Dataset entries:

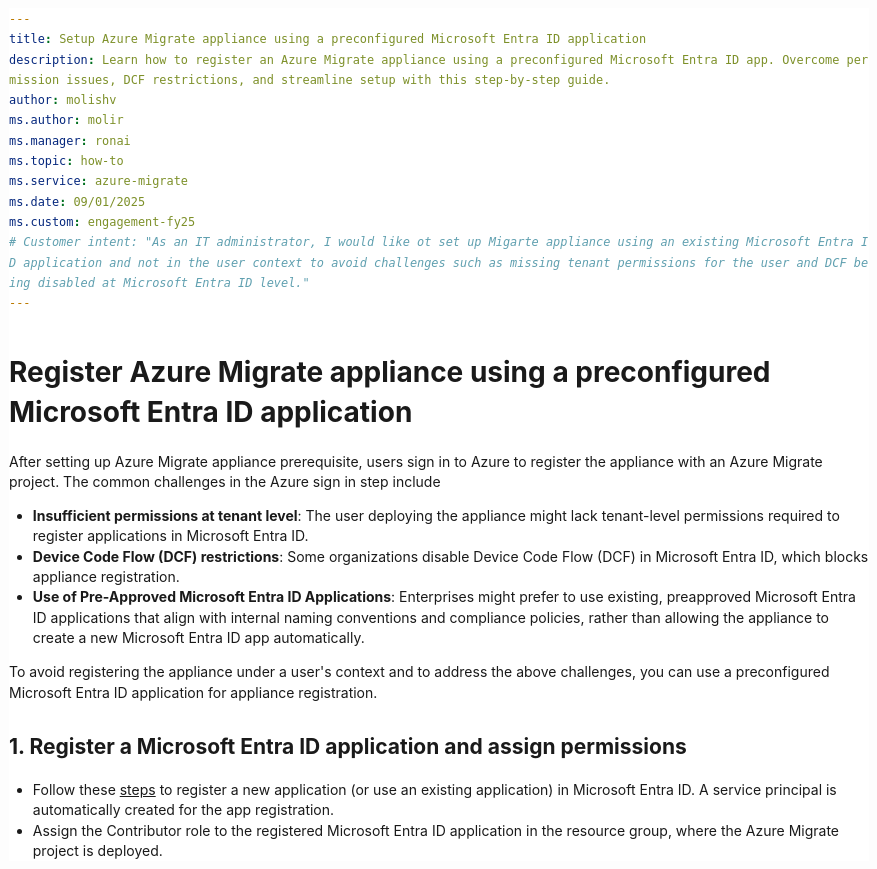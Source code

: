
 ```yaml
---
title: Setup Azure Migrate appliance using a preconfigured Microsoft Entra ID application
description: Learn how to register an Azure Migrate appliance using a preconfigured Microsoft Entra ID app. Overcome permission issues, DCF restrictions, and streamline setup with this step-by-step guide.
author: molishv
ms.author: molir
ms.manager: ronai
ms.topic: how-to
ms.service: azure-migrate
ms.date: 09/01/2025
ms.custom: engagement-fy25
# Customer intent: "As an IT administrator, I would like ot set up Migarte appliance using an existing Microsoft Entra ID application and not in the user context to avoid challenges such as missing tenant permissions for the user and DCF being disabled at Microsoft Entra ID level."
---
```


# Register Azure Migrate appliance using a preconfigured Microsoft Entra ID application


After setting up Azure Migrate appliance prerequisite, users sign in to Azure to register the appliance with an Azure Migrate project. The common challenges in the Azure sign in  step include
-	**Insufficient permissions at tenant level**: The user deploying the appliance might lack tenant-level permissions required to register applications in Microsoft Entra ID. 
-	**Device Code Flow (DCF) restrictions**: Some organizations disable Device Code Flow (DCF) in Microsoft Entra ID, which blocks appliance registration.
-	**Use of Pre-Approved Microsoft Entra ID Applications**: Enterprises might prefer to use existing, preapproved Microsoft Entra ID applications that align with internal naming conventions and compliance policies, rather than allowing the appliance to create a new Microsoft Entra ID app automatically.

To avoid registering the appliance under a user's context and to address the above challenges, you can use a preconfigured Microsoft Entra ID application for appliance registration.


## 1.	Register a Microsoft Entra ID application and assign permissions

-	Follow these [steps](/entra/identity-platform/howto-create-service-principal-portal.md#register-an-application-with-microsoft-entra-id-and-create-a-service-principal) to register a new application (or use an existing application) in Microsoft Entra ID. A service principal is automatically created for the app registration.
-	Assign the Contributor role to the registered Microsoft Entra ID application in the resource group, where the Azure Migrate project is deployed. 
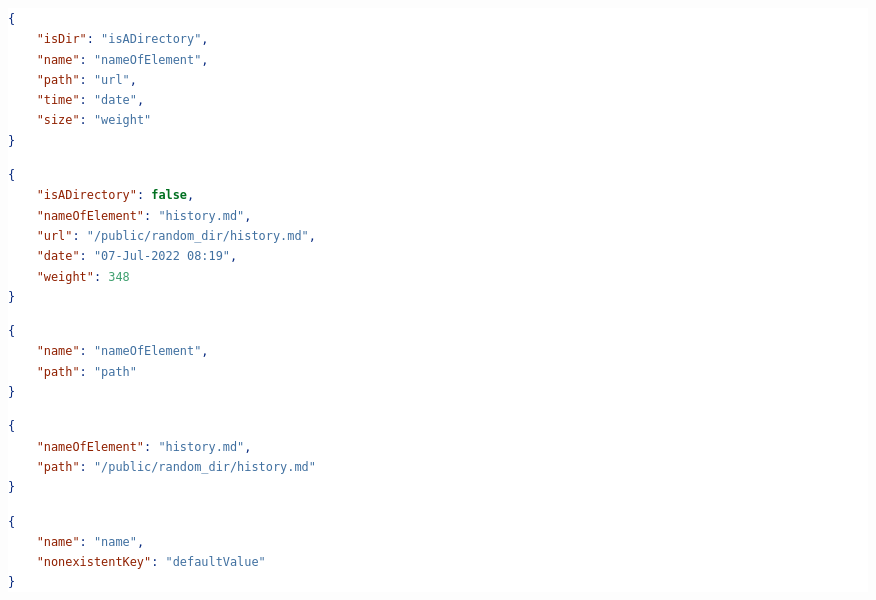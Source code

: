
 ```json
{
	"isDir": "isADirectory",
	"name": "nameOfElement",
	"path": "url",
	"time": "date",
	"size": "weight"
}
```
</td>
<td>

```json
{
	"isADirectory": false,
	"nameOfElement": "history.md",
	"url": "/public/random_dir/history.md",
	"date": "07-Jul-2022 08:19",
	"weight": 348
}
```
</td>
</tr>
<tr>
<td>

```json
{
	"name": "nameOfElement",
	"path": "path"
}
```
</td>
<td>

```json
{
	"nameOfElement": "history.md",
	"path": "/public/random_dir/history.md"
}
```
</td>
</tr>
<tr>
<td>

```json
{
	"name": "name",
	"nonexistentKey": "defaultValue"
}
```
</td>
<td>
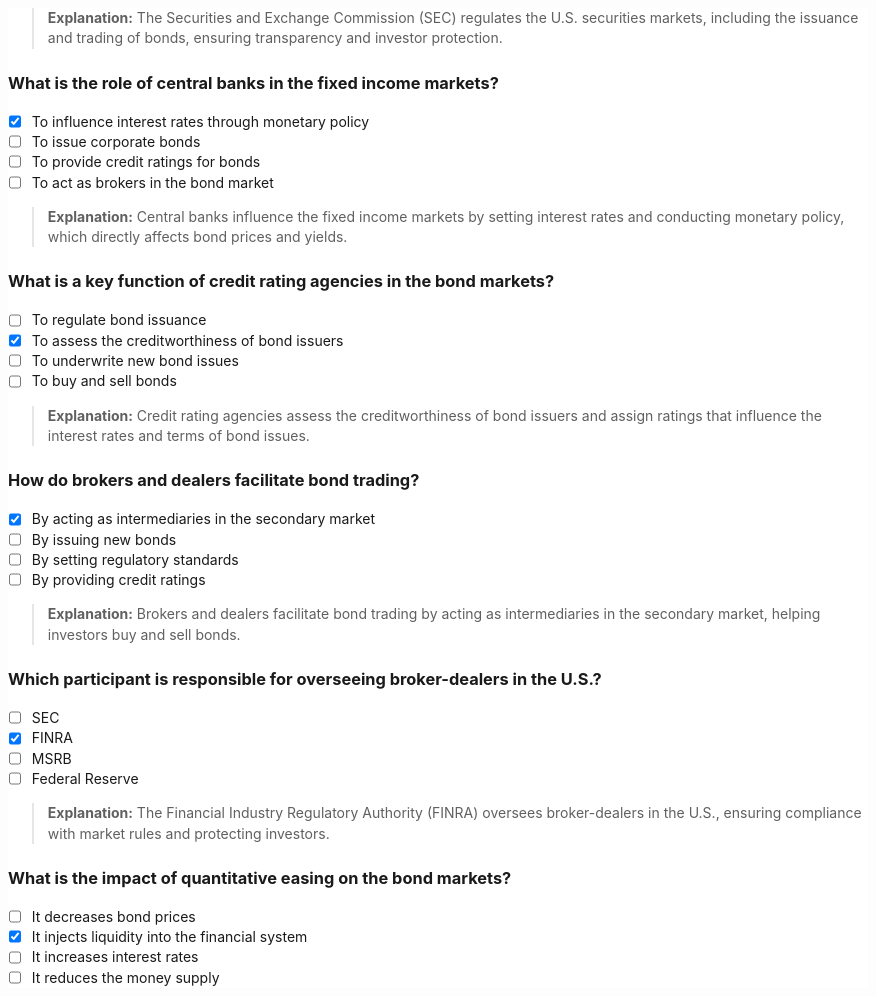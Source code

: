 > **Explanation:** The Securities and Exchange Commission (SEC) regulates the U.S. securities markets, including the issuance and trading of bonds, ensuring transparency and investor protection.

### What is the role of central banks in the fixed income markets?

- [x] To influence interest rates through monetary policy
- [ ] To issue corporate bonds
- [ ] To provide credit ratings for bonds
- [ ] To act as brokers in the bond market

> **Explanation:** Central banks influence the fixed income markets by setting interest rates and conducting monetary policy, which directly affects bond prices and yields.

### What is a key function of credit rating agencies in the bond markets?

- [ ] To regulate bond issuance
- [x] To assess the creditworthiness of bond issuers
- [ ] To underwrite new bond issues
- [ ] To buy and sell bonds

> **Explanation:** Credit rating agencies assess the creditworthiness of bond issuers and assign ratings that influence the interest rates and terms of bond issues.

### How do brokers and dealers facilitate bond trading?

- [x] By acting as intermediaries in the secondary market
- [ ] By issuing new bonds
- [ ] By setting regulatory standards
- [ ] By providing credit ratings

> **Explanation:** Brokers and dealers facilitate bond trading by acting as intermediaries in the secondary market, helping investors buy and sell bonds.

### Which participant is responsible for overseeing broker-dealers in the U.S.?

- [ ] SEC
- [x] FINRA
- [ ] MSRB
- [ ] Federal Reserve

> **Explanation:** The Financial Industry Regulatory Authority (FINRA) oversees broker-dealers in the U.S., ensuring compliance with market rules and protecting investors.

### What is the impact of quantitative easing on the bond markets?

- [ ] It decreases bond prices
- [x] It injects liquidity into the financial system
- [ ] It increases interest rates
- [ ] It reduces the money supply
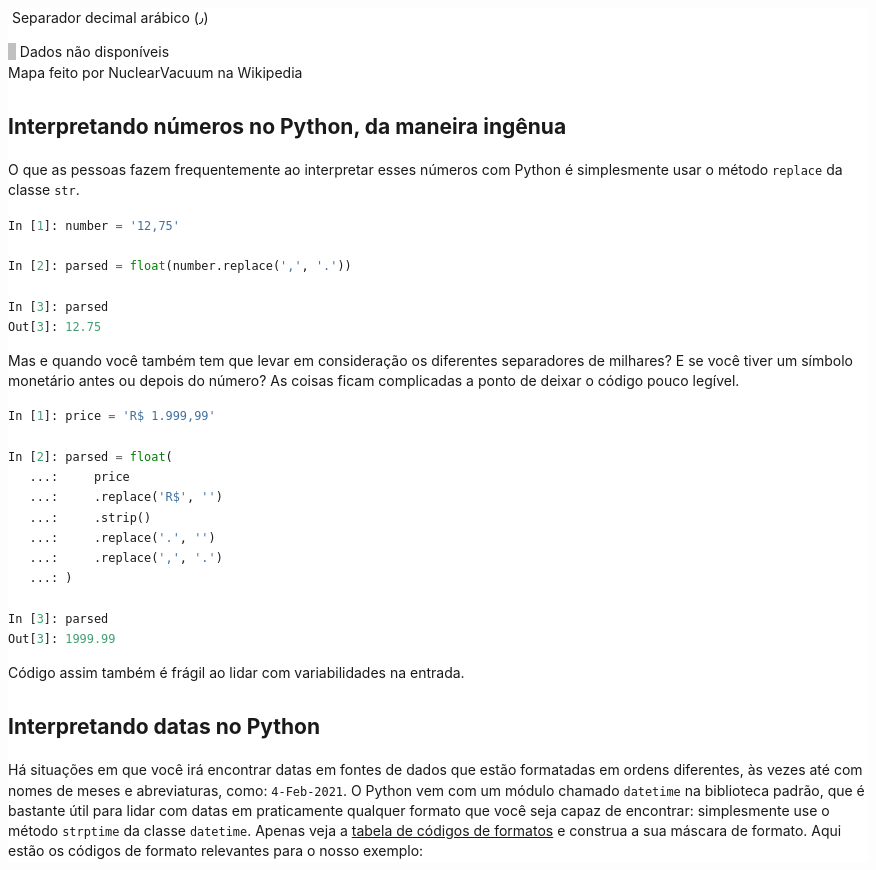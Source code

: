   &nbsp;Separador decimal arábico (٫)
</div>
<div class="legend">
  <span class="legend-color" style="background-color:#c0c0c0; color:black;">
    &nbsp;
  </span>
  &nbsp;Dados não disponíveis
</div>
Mapa feito por NuclearVacuum na Wikipedia</figcaption>
</figure>

## Interpretando números no Python, da maneira ingênua

O que as pessoas fazem frequentemente ao interpretar esses números com
Python é simplesmente usar o método `replace` da classe `str`.

```python
In [1]: number = '12,75'

In [2]: parsed = float(number.replace(',', '.'))

In [3]: parsed
Out[3]: 12.75
```

Mas e quando você também tem que levar em consideração os diferentes
separadores de milhares? E se você tiver um símbolo monetário antes ou
depois do número? As coisas ficam complicadas a ponto de deixar o
código pouco legível.

```python
In [1]: price = 'R$ 1.999,99'

In [2]: parsed = float(
   ...:     price
   ...:     .replace('R$', '')
   ...:     .strip()
   ...:     .replace('.', '')
   ...:     .replace(',', '.')
   ...: )

In [3]: parsed
Out[3]: 1999.99
```

Código assim também é frágil ao lidar com variabilidades na entrada.

## Interpretando datas no Python

Há situações em que você irá encontrar datas em fontes de dados que
estão formatadas em ordens diferentes, às vezes até com nomes de meses
e abreviaturas, como: `4-Feb-2021`. O Python vem com um módulo chamado
`datetime` na biblioteca padrão, que é bastante útil para lidar com
datas em praticamente qualquer formato que você seja capaz de encontrar:
simplesmente use o método `strptime` da classe `datetime`. Apenas veja a
[tabela de códigos de formatos](https://docs.python.org/3/library/datetime.html#strftime-and-strptime-format-codes)
e construa a sua máscara de formato. Aqui estão os códigos de formato
relevantes para o nosso exemplo:
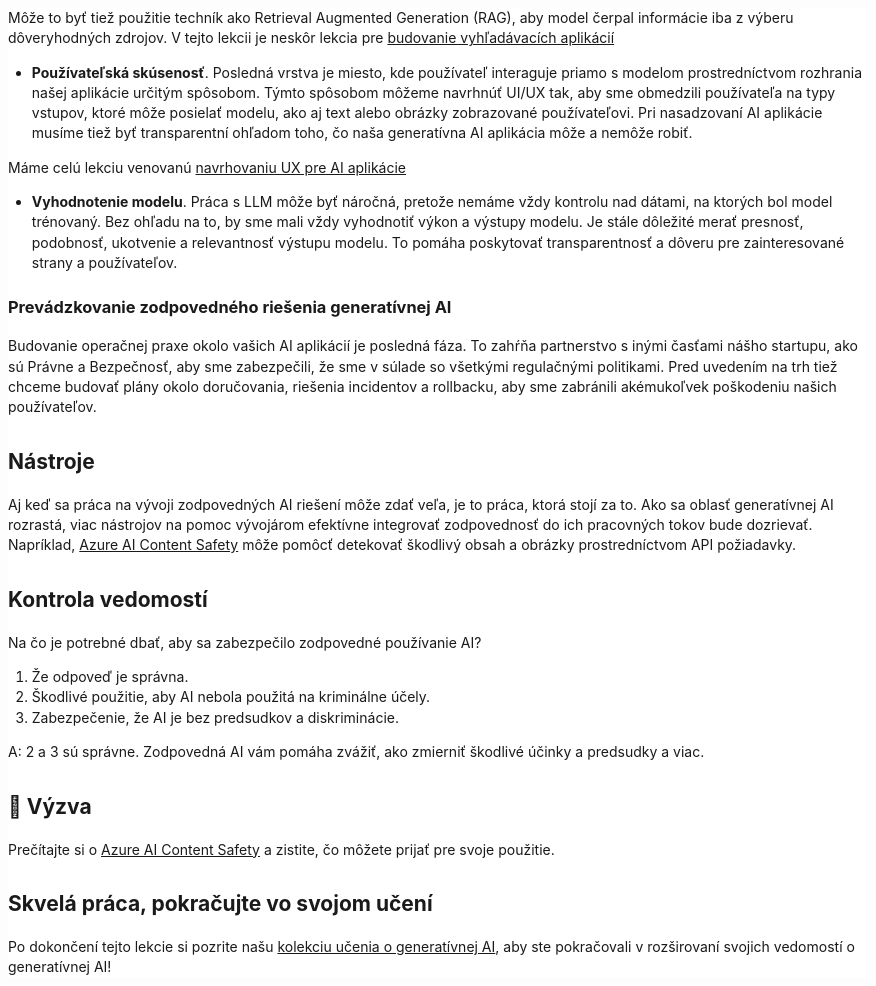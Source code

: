 Môže to byť tiež použitie techník ako Retrieval Augmented Generation (RAG), aby model čerpal informácie iba z výberu dôveryhodných zdrojov. V tejto lekcii je neskôr lekcia pre [budovanie vyhľadávacích aplikácií](../08-building-search-applications/README.md?WT.mc_id=academic-105485-koreyst)

- **Používateľská skúsenosť**. Posledná vrstva je miesto, kde používateľ interaguje priamo s modelom prostredníctvom rozhrania našej aplikácie určitým spôsobom. Týmto spôsobom môžeme navrhnúť UI/UX tak, aby sme obmedzili používateľa na typy vstupov, ktoré môže posielať modelu, ako aj text alebo obrázky zobrazované používateľovi. Pri nasadzovaní AI aplikácie musíme tiež byť transparentní ohľadom toho, čo naša generatívna AI aplikácia môže a nemôže robiť.

Máme celú lekciu venovanú [navrhovaniu UX pre AI aplikácie](../12-designing-ux-for-ai-applications/README.md?WT.mc_id=academic-105485-koreyst)

- **Vyhodnotenie modelu**. Práca s LLM môže byť náročná, pretože nemáme vždy kontrolu nad dátami, na ktorých bol model trénovaný. Bez ohľadu na to, by sme mali vždy vyhodnotiť výkon a výstupy modelu. Je stále dôležité merať presnosť, podobnosť, ukotvenie a relevantnosť výstupu modelu. To pomáha poskytovať transparentnosť a dôveru pre zainteresované strany a používateľov.

### Prevádzkovanie zodpovedného riešenia generatívnej AI

Budovanie operačnej praxe okolo vašich AI aplikácií je posledná fáza. To zahŕňa partnerstvo s inými časťami nášho startupu, ako sú Právne a Bezpečnosť, aby sme zabezpečili, že sme v súlade so všetkými regulačnými politikami. Pred uvedením na trh tiež chceme budovať plány okolo doručovania, riešenia incidentov a rollbacku, aby sme zabránili akémukoľvek poškodeniu našich používateľov.

## Nástroje

Aj keď sa práca na vývoji zodpovedných AI riešení môže zdať veľa, je to práca, ktorá stojí za to. Ako sa oblasť generatívnej AI rozrastá, viac nástrojov na pomoc vývojárom efektívne integrovať zodpovednosť do ich pracovných tokov bude dozrievať. Napríklad, [Azure AI Content Safety](https://learn.microsoft.com/azure/ai-services/content-safety/overview?WT.mc_id=academic-105485-koreyst) môže pomôcť detekovať škodlivý obsah a obrázky prostredníctvom API požiadavky.

## Kontrola vedomostí

Na čo je potrebné dbať, aby sa zabezpečilo zodpovedné používanie AI?

1. Že odpoveď je správna.
1. Škodlivé použitie, aby AI nebola použitá na kriminálne účely.
1. Zabezpečenie, že AI je bez predsudkov a diskriminácie.

A: 2 a 3 sú správne. Zodpovedná AI vám pomáha zvážiť, ako zmierniť škodlivé účinky a predsudky a viac.

## 🚀 Výzva

Prečítajte si o [Azure AI Content Safety](https://learn.microsoft.com/azure/ai-services/content-safety/overview?WT.mc_id=academic-105485-koreyst) a zistite, čo môžete prijať pre svoje použitie.

## Skvelá práca, pokračujte vo svojom učení

Po dokončení tejto lekcie si pozrite našu [kolekciu učenia o generatívnej AI](https://aka.ms/genai-collection?WT.mc_id=academic-105485-koreyst), aby ste pokračovali v rozširovaní svojich vedomostí o generatívnej AI!

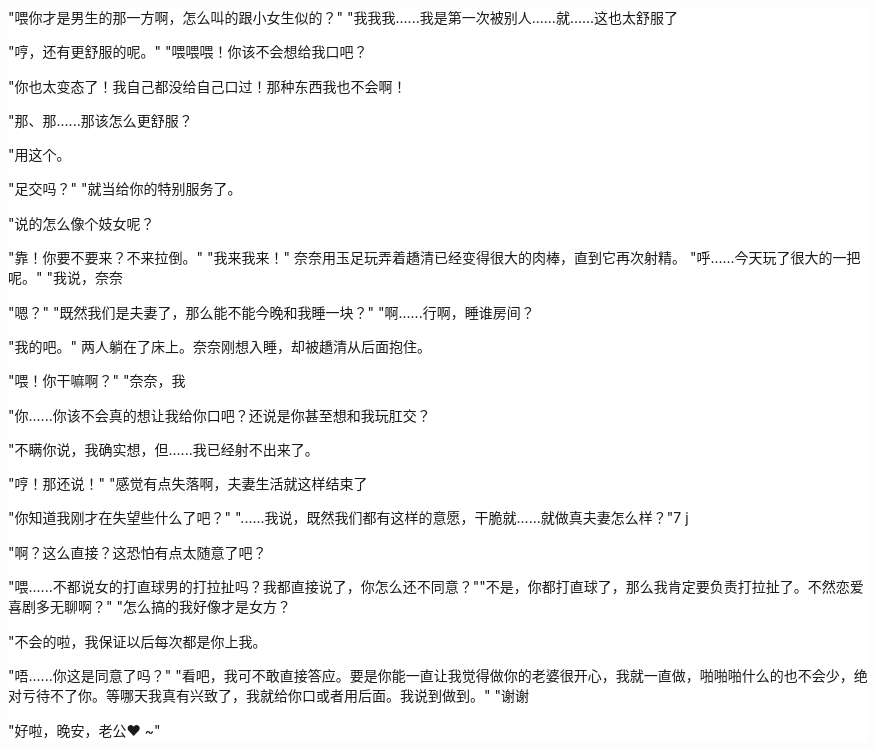 "喂你才是男生的那一方啊，怎么叫的跟小女生似的？" "我我我......我是第一次被别人......就......这也太舒服了

"哼，还有更舒服的呢。" "喂喂喂！你该不会想给我口吧？

"你也太变态了！我自己都没给自己口过！那种东西我也不会啊！

"那、那......那该怎么更舒服？

"用这个。

"足交吗？" "就当给你的特别服务了。

"说的怎么像个妓女呢？

"靠！你要不要来？不来拉倒。" "我来我来！" 奈奈用玉足玩弄着趫清已经变得很大的肉棒，直到它再次射精。 "呼......今天玩了很大的一把呢。" "我说，奈奈

"嗯？" "既然我们是夫妻了，那么能不能今晚和我睡一块？" "啊......行啊，睡谁房间？

"我的吧。" 两人躺在了床上。奈奈刚想入睡，却被趫清从后面抱住。

"喂！你干嘛啊？" "奈奈，我

"你......你该不会真的想让我给你口吧？还说是你甚至想和我玩肛交？

"不瞒你说，我确实想，但......我已经射不出来了。

"哼！那还说！" "感觉有点失落啊，夫妻生活就这样结束了

"你知道我刚才在失望些什么了吧？" "......我说，既然我们都有这样的意愿，干脆就......就做真夫妻怎么样？"7 j

"啊？这么直接？这恐怕有点太随意了吧？

"喂......不都说女的打直球男的打拉扯吗？我都直接说了，你怎么还不同意？""不是，你都打直球了，那么我肯定要负责打拉扯了。不然恋爱喜剧多无聊啊？" "怎么搞的我好像才是女方？

"不会的啦，我保证以后每次都是你上我。

"唔......你这是同意了吗？" "看吧，我可不敢直接答应。要是你能一直让我觉得做你的老婆很开心，我就一直做，啪啪啪什么的也不会少，绝对亏待不了你。等哪天我真有兴致了，我就给你口或者用后面。我说到做到。" "谢谢

"好啦，晚安，老公❤ ~"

TASK DIRECTIONS: Taking the entries above, copy word for word the lines from the one with "datas em praticamente" up to and including the one with "Máme celú lekciu", without any picture.

REPLY:
datas em praticamente qualquer formato que você seja capaz de encontrar:
simplesmente use o método `strptime` da classe `datetime`. Apenas veja a
[tabela de códigos de formatos](https://docs.python.org/3/library/datetime.html#strftime-and-strptime-format-codes)
e construa a sua máscara de formato. Aqui estão os códigos de formato
relevantes para o nosso exemplo:
Source code

: Môže to byť tiež použitie techník ako Retrieval Augmented Generation (RAG), aby model čerpal informácie iba z výberu dôveryhodných zdrojov. V tejto lekcii je neskôr lekcia pre [budovanie vyhľadávacích aplikácií](../08-building-search-applications/README.md?WT.mc_id=academic-105485-koreyst)

- **Používateľská skúsenosť**. Posledná vrstva je miesto, kde používateľ interaguje priamo s modelom prostredníctvom rozhrania našej aplikácie určitým spôsobom. Týmto spôsobom môžeme navrhnúť UI/UX tak, aby sme obmedzili používateľa na typy vstupov, ktoré môže posielať modelu, ako aj text alebo obrázky zobrazované používateľovi. Pri nasadzovaní AI aplikácie musíme tiež byť transparentní ohľadom toho, čo naša generatívna AI aplikácia môže a nemôže robiť.

Máme celú lekciu venovanú [navrhovaniu UX pre AI aplikácie](../12-designing-ux-for-ai-applications/README.md?WT.mc_id=academic-105485-koreyst)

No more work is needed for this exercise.